Not only does the operation bode to revive the port, bringing 10 on-port jobs plus employing more than 100 in timber-related work inland, but it also should make productive use of much of the unsightly nonmerchantable timber still left behind in the hurricane-devastated Gulf County area while helping mitigate some of the high cleanup costs local landowners continue to face. 

Port Panama City’s West Terminal, awaiting a new mobile harbor crane, is home to breakbulk and containerized cargo shipping operations.
Port Panama City’s West Terminal, awaiting a new mobile harbor crane, is home to breakbulk and containerized cargo shipping operations.

Port Panama City

A bit to the west, Port Panama City and the U.S. Army Corps of Engineers have completed the East Channel deepening project, providing 36-foot-deep channel access for the Panhandle port’s new forest products facility at its East Terminal. The facility handles G2 Ocean pulp and paper exports to the Mediterranean, North Europe, and Asia. The port also receives imported lumber from North Europe, carried by Ultrabulk.

At its longstanding West Terminal, Port Panama City is experiencing solid growth in container trade with Mexico and has ordered a new mobile harbor crane for delivery in April. Under construction is a 70,000-square-foot container freight station, to feature 10 truck bays and be supported by rail.

Announcement of a start date is imminent for construction of a 20,000-ton-capacity wood pellet storage dome, which aims to bring the port’s total such storage capability up to 50,000 tons. The port, which is seeing retirement of Wayne Stubbs from the executive director role he has held for 20 years, has also begun the design work for a $4.5 million expansion of its off-port intermodal distribution facility.

Subsea 7’s Seven Vega sets out from the Port of Pensacola en route to laying pipe on the ocean floor.
Subsea 7’s Seven Vega sets out from the Port of Pensacola en route to laying pipe on the ocean floor.

Port of Pensacola

When it comes to diversity of activities, few ports outdo Northwest Florida’s Port of Pensacola. The city-owned port – featured last fall in an episode of ION Television’s “World’s Greatest” – was winter training hub for New York Yacht Club American Magic’s Patriot as it prepared for the 36th America’s Cup, and it continues to host aquaculture undertakings of Pensacola Bay Oysters, in addition to being home to numerous somewhat more traditional port functions.
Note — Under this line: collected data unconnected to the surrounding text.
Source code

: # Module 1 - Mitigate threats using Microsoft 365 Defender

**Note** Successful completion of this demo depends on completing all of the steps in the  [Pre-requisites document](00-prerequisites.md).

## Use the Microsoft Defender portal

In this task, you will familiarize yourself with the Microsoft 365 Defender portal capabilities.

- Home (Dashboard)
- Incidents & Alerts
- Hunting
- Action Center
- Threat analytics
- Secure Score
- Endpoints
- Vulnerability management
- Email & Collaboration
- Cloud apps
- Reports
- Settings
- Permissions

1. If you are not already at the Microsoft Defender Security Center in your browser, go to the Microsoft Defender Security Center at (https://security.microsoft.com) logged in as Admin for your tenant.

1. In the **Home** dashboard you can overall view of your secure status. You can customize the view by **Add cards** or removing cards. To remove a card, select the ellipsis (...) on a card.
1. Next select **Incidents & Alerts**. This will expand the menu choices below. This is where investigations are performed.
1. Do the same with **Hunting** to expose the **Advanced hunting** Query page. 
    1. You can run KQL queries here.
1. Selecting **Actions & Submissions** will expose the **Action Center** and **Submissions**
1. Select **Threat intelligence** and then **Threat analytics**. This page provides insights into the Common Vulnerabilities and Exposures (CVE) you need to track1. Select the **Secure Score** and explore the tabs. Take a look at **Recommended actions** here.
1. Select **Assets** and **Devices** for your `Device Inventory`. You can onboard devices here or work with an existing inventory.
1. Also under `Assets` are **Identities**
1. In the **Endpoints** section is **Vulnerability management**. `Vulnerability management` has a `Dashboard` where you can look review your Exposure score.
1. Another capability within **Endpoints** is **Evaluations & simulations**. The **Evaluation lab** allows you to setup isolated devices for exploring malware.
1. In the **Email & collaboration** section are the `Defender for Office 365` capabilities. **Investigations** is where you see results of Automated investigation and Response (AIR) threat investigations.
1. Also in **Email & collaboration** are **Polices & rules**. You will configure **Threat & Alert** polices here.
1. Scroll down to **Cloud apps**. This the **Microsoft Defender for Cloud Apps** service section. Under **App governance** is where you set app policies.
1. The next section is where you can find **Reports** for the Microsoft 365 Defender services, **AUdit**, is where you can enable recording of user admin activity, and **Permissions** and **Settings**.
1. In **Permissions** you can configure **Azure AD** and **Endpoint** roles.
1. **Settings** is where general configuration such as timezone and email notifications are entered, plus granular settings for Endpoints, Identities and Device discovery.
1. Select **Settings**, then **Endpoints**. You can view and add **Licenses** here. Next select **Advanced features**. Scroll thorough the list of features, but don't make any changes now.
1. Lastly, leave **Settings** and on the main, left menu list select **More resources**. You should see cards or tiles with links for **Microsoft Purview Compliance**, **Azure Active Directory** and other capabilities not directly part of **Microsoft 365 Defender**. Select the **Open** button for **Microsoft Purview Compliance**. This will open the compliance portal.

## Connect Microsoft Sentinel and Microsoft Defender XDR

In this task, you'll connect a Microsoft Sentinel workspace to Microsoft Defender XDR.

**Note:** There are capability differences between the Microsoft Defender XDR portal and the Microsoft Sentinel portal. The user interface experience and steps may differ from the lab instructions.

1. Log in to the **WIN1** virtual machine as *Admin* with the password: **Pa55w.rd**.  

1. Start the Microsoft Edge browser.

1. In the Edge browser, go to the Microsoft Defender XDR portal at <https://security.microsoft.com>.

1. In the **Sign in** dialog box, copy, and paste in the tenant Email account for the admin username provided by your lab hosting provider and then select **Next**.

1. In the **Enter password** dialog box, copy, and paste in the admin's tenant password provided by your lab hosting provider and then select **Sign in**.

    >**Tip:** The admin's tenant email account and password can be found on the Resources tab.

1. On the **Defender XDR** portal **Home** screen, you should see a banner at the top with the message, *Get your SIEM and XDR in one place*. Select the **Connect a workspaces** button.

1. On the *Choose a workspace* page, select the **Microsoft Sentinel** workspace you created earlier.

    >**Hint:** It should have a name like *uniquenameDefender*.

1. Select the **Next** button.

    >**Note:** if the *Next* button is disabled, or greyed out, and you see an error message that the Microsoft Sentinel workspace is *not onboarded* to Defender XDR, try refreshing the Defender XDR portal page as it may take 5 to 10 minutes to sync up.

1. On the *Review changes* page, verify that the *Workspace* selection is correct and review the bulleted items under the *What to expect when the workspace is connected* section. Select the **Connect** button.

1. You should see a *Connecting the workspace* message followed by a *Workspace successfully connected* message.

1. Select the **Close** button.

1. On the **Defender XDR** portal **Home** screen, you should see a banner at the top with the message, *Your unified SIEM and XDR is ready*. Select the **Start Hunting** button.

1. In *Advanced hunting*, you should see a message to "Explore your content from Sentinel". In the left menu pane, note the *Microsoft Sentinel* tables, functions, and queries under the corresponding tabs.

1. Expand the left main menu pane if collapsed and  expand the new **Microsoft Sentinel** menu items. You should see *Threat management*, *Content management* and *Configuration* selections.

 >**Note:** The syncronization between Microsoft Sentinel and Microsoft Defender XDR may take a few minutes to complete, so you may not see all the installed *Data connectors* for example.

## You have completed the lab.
Despite the pandemic and the September assault of Hurricane Sally, the Port of Pensacola, buoyed by increasing moves of GE Wind Energy units, more than doubled total tonnage throughput in its fiscal year ended Sept. 30, 2020, compared with the preceding 12-month period. 

The port has extended leases with such tenants as Cemex and Offshore Inland Marine while inking a new pact with pleasure craft builder Streamline Boats. Also, the port is home to the 630-foot-long Jacklyn, being converted into a rocket landing platform vessel by space exploration company Blue Origin, and to maintenance, repair and overhaul operations, including of Subsea 7, with 475-foot-long pipe-laying vessel Seven Vega.